Methods for improving MR thermometry in focused ultrasound

Overview

This master’s thesis, authored by Yu Weng at the Cyprus University of Technology, addresses advanced methods for improving magnetic resonance (MR) thermometry in the context of focused ultrasound (FUS) therapies. MR thermometry is a non-invasive imaging technique that enables real-time temperature mapping during thermal therapies, such as high-intensity focused ultrasound (HIFU) treatments. These therapies are increasingly used for precise ablation of pathological tissues, including tumors, without the need for surgical incisions. The integration of MR imaging with focused ultrasound allows clinicians to monitor and control the delivery of thermal energy, ensuring both efficacy and safety. However, MR thermometry faces several technical challenges, especially in dynamic or heterogeneous tissue environments, which this thesis aims to address.

Key Contributions

• Analysis of Current MR Thermometry Techniques: The thesis provides a comprehensive review of existing MR thermometry methods, including the widely used proton resonance frequency (PRF) shift technique, and discusses their limitations in the presence of tissue motion, magnetic field variations, and susceptibility changes.
• Proposed Improvements: Building on the limitations identified, the thesis explores advanced acquisition and processing strategies such as parallel imaging, sparse sampling, and robust signal processing algorithms. It also evaluates multibaseline, referenceless, and hybrid thermometry techniques that enhance measurement accuracy in challenging scenarios.
• Motion Tracking and Compensation: Recognizing the impact of organ motion (e.g., in the liver, kidney, or heart), the work investigates motion tracking solutions, including anatomical image atlases, optical-flow displacement detection, navigator echoes, and rapid vessel tracking. These techniques are crucial for maintaining spatial accuracy during temperature monitoring.
• Alternative Imaging Approaches: The thesis reviews alternative MR-based methods like MR acoustic radiation force imaging (MR-ARFI), which can identify the focal spot and sound beam path, offering a complementary approach to conventional thermometry, particularly in heterogeneous or transcranial applications.

Impact and Relevance

The advancements proposed in this thesis have significant implications for the field of image-guided thermal therapies.

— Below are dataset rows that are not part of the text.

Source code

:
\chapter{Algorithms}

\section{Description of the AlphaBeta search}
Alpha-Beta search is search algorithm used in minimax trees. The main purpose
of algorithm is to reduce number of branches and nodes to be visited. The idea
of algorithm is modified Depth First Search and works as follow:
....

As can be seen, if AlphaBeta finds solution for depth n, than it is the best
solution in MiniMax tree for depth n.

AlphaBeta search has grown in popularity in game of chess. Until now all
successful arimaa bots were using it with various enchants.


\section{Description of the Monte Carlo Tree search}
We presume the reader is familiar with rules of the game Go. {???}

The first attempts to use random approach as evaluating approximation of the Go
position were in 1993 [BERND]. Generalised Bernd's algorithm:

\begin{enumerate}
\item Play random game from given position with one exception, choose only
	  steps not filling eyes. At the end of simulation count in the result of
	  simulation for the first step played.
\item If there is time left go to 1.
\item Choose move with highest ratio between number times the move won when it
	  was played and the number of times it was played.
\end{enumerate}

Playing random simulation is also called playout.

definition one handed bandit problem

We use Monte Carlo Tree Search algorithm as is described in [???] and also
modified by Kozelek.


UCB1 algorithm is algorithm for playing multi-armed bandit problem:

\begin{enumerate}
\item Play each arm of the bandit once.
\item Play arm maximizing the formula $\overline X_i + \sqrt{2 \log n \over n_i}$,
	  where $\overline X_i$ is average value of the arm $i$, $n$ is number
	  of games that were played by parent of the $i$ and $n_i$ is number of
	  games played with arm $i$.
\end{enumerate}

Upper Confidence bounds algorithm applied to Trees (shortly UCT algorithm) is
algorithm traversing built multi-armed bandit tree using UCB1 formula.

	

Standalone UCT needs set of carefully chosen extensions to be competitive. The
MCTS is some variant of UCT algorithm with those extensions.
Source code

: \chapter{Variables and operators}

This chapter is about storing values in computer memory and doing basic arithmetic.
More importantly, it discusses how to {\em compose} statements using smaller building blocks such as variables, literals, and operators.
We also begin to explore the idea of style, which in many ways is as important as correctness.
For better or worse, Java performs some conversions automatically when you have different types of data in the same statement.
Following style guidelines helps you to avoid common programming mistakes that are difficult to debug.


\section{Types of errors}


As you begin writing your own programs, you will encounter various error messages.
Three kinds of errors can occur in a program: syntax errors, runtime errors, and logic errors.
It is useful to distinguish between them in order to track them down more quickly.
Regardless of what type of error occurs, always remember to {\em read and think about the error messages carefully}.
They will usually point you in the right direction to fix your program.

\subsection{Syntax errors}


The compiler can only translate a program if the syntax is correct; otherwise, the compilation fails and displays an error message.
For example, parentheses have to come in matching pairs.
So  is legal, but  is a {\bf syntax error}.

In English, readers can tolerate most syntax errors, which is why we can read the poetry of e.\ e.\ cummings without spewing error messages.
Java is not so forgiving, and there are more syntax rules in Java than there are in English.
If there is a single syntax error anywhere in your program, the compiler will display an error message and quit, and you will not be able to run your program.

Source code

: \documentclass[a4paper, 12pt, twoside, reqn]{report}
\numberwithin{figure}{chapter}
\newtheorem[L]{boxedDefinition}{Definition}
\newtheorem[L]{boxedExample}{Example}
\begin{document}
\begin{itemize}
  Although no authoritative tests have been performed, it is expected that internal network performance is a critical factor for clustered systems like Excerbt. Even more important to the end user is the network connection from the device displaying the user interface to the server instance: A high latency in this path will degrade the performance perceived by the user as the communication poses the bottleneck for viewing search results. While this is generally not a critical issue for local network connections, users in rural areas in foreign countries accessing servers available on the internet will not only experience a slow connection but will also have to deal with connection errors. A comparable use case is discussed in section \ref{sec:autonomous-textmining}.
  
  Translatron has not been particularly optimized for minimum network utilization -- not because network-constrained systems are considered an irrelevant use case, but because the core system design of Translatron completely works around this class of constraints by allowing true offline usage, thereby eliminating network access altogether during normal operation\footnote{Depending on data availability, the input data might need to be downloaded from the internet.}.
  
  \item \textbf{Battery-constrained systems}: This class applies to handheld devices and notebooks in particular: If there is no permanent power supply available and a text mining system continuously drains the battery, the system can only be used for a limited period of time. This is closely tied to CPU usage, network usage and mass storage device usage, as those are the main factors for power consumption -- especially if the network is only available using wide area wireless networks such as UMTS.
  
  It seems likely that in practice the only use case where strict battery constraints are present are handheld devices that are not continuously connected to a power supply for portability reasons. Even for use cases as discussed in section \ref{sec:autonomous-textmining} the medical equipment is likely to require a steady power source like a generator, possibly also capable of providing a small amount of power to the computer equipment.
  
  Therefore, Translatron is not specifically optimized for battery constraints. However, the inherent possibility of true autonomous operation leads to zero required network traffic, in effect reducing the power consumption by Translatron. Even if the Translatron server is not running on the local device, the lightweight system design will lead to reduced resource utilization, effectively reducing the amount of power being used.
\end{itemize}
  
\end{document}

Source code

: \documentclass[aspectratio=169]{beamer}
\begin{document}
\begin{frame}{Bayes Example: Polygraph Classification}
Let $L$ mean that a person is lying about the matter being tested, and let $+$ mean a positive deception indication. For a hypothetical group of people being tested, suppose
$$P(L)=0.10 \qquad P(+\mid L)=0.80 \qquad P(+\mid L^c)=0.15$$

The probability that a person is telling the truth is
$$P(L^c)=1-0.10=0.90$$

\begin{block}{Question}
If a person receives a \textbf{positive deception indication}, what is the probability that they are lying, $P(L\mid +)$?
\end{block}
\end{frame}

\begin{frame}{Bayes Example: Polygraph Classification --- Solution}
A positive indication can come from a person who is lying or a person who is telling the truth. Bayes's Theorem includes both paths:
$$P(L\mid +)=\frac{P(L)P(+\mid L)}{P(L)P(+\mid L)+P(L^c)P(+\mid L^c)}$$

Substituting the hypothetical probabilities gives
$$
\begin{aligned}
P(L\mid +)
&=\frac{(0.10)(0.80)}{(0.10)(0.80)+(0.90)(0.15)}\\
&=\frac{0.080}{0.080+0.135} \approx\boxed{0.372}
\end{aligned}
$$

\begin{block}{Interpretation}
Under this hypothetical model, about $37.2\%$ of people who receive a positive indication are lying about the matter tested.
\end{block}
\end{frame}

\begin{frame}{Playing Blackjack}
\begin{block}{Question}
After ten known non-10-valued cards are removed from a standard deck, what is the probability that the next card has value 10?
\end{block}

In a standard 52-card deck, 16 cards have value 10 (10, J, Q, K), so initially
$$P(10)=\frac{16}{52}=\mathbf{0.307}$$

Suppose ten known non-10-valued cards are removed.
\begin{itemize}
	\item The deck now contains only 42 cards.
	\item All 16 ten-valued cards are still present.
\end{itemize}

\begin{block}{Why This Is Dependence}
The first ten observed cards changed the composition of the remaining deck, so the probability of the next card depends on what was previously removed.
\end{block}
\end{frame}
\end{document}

By improving the robustness and accuracy of MR thermometry, especially in the presence of motion or complex tissue environments, these methods enhance the safety and effectiveness of focused ultrasound treatments. The integration of advanced motion compensation and alternative imaging strategies broadens the clinical applicability of MR-guided FUS, enabling the treatment of a wider range of anatomical targets with greater precision. Ultimately, the research contributes to the ongoing evolution of non-invasive therapeutic technologies, supporting better patient outcomes and expanding the role of MR-guided interventions in modern medicine.